■ **Action item**
Within the listing below, locate all lines containing the word "html". Copy each one.

[Material shown Boundary: Start]

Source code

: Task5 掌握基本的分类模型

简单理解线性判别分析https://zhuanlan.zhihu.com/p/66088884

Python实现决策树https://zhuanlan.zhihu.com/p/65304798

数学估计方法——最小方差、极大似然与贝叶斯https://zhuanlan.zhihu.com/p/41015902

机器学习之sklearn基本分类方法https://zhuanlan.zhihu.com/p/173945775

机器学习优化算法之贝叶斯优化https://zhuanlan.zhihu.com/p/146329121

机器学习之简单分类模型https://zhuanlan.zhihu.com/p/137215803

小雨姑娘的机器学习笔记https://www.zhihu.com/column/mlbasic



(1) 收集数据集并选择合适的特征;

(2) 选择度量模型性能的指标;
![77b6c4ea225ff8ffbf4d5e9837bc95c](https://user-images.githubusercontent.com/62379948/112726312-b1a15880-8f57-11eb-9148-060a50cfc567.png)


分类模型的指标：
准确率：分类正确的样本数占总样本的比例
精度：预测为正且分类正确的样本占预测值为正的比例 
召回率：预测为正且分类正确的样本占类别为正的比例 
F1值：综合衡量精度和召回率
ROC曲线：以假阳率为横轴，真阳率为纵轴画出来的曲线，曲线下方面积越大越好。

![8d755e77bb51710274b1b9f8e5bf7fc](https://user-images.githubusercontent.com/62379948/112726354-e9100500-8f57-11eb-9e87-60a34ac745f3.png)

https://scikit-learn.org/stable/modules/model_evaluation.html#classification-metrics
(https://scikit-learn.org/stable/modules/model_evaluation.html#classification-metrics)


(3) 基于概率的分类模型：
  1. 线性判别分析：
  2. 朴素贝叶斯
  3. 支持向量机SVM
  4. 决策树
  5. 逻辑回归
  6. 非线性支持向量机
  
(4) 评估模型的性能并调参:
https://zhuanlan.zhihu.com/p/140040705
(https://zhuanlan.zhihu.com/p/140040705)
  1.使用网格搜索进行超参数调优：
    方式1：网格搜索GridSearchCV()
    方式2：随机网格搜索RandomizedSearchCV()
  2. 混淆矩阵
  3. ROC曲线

[Material shown Boundary: End]

■ **Solved exercise**
https://scikit-learn.org/stable/modules/model_evaluation.html#classification-metrics
(https://scikit-learn.org/stable/modules/model_evaluation.html#classification-metrics)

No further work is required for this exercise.